Aside from their premium price, one of the other key challenges facing complete-catalog boxed sets has been the shrinking number of physical retail outlets that would carry such titles. As a result, much of the marketing is focused online, including official artist websites, fan clubs and other Web communities.

Sony Legacy sells its Complete Albums Collection series exclusively through its PopMarket.com daily deal site. Rhino sold out its 7,200-unit run of the Grateful Dead's Europe '72 in four days through the band's official site Dead.net. To meet demand, Rhino then offered-at the same price of $450-an "All the Music" edition of Europe '72 that includes all 22 shows on 72 discs in soft-packs, but without the coffee-table book from the limited edition.

"The great thing about Dead.net," says Mark Pinkus, senior VP of worldwide licensing for Rhino and Grateful Dead Properties, "is that fans are consistently looking there for new releases and this has given us encouragement that fans are ready to step up and buy [large boxes]."

EMI's Pink Floyd campaign appears poised to be the fall's most prominent reissue rollout. On Sept. 27, the label released Discovery, a 16-CD collection that includes all of the band's studio albums. There is also, for the first time in the group's career, a single-disc "best of" collection that EMI sees as a mainstay for Walmart, Target and other big-box retailers.

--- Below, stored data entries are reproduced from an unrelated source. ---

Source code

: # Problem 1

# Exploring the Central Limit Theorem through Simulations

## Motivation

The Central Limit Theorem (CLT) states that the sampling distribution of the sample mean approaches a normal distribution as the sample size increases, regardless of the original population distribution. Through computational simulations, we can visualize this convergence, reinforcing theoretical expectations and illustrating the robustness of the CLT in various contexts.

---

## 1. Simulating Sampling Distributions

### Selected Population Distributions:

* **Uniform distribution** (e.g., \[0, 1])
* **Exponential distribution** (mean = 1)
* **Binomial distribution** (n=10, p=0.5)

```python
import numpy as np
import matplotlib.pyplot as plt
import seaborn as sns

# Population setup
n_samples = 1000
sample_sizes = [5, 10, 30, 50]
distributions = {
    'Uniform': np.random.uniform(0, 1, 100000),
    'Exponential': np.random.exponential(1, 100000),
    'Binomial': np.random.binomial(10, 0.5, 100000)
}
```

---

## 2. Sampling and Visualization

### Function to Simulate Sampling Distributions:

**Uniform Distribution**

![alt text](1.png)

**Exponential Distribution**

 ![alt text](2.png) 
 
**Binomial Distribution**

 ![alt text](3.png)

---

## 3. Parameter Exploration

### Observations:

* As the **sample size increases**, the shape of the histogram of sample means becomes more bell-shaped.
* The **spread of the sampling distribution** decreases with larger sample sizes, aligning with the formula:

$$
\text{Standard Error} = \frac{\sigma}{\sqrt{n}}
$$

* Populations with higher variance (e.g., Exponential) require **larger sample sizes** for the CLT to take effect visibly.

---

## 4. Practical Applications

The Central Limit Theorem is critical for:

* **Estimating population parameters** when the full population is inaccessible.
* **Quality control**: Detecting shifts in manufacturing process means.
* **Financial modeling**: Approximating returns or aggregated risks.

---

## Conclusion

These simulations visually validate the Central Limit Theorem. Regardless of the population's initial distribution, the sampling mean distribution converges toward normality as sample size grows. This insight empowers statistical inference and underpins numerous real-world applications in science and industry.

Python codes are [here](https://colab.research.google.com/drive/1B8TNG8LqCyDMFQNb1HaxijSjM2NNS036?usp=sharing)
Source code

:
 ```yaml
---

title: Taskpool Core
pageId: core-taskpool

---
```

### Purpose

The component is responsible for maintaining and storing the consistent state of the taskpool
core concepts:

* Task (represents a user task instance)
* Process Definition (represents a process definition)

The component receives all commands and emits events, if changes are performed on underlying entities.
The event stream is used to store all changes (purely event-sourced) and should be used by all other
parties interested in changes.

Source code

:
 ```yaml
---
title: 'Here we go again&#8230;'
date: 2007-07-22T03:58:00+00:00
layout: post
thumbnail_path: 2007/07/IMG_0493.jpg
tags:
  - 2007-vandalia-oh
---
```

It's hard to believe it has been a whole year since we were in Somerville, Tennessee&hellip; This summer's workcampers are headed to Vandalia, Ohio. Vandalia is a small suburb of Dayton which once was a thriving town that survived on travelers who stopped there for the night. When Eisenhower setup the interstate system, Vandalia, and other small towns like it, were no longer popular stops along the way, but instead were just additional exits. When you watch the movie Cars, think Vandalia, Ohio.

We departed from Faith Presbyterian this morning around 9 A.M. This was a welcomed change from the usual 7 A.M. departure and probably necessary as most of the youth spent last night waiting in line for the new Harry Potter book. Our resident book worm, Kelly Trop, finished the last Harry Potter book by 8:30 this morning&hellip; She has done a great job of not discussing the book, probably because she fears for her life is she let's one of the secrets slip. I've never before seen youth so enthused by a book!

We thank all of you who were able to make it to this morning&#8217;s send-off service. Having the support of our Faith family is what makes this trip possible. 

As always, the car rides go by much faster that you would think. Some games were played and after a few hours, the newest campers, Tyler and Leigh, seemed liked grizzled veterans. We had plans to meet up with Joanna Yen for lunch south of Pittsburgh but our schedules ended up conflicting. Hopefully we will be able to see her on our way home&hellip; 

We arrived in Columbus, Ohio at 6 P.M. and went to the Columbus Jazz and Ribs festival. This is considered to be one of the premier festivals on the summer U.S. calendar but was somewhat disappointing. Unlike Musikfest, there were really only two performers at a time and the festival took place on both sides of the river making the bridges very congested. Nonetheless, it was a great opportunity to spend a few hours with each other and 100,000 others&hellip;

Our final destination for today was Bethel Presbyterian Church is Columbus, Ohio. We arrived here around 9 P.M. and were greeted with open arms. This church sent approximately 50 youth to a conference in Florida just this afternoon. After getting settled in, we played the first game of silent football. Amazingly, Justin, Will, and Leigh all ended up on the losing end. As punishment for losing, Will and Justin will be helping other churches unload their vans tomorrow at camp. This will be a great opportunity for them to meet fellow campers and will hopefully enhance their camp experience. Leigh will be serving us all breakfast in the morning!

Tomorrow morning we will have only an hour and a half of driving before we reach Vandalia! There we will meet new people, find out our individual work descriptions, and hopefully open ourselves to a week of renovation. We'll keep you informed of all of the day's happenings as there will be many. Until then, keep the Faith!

Also coming are "Immersion Box Sets" dedicated to "The Dark Side of the Moon," "Wish You Were Here" and "The Wall." Each will contain five to seven discs, with 5.1 surround and quadraphonic mixes plus books and artwork, as well as simpler versions with fewer discs. "The Dark Side of the Moon" sets were released Sept. 26 with Wish You Were Here editions due Nov. 7; the two versions of "The Wall" are coming Feb. 27.

The rollout is designed to use Pink Floyd's biggest-selling albums as tentpoles for the series, says Bill Gagnon, senior VP/GM of catalog marketing for EMI Music North America, noting the budget to market and advertise the Pink Floyd albums is north of $2 million.

EMI's September 2009 reissue of the Beatles catalog was an encouraging sign of consumer interest in complete-catalog collections, Gagnon says. The campaign included the release of a 16-disc stereo boxed set that has sold 258,000 units in the United States, and a 13-disc mono box that has sold 63,000, according to Nielsen SoundScan.

"The lesson we learned [from the Beatles reissues] is that if you develop very high-end product, people will perceive them as good consumer value," he says. "We were nervous with the Beatles [boxes], but that experience has given us confidence."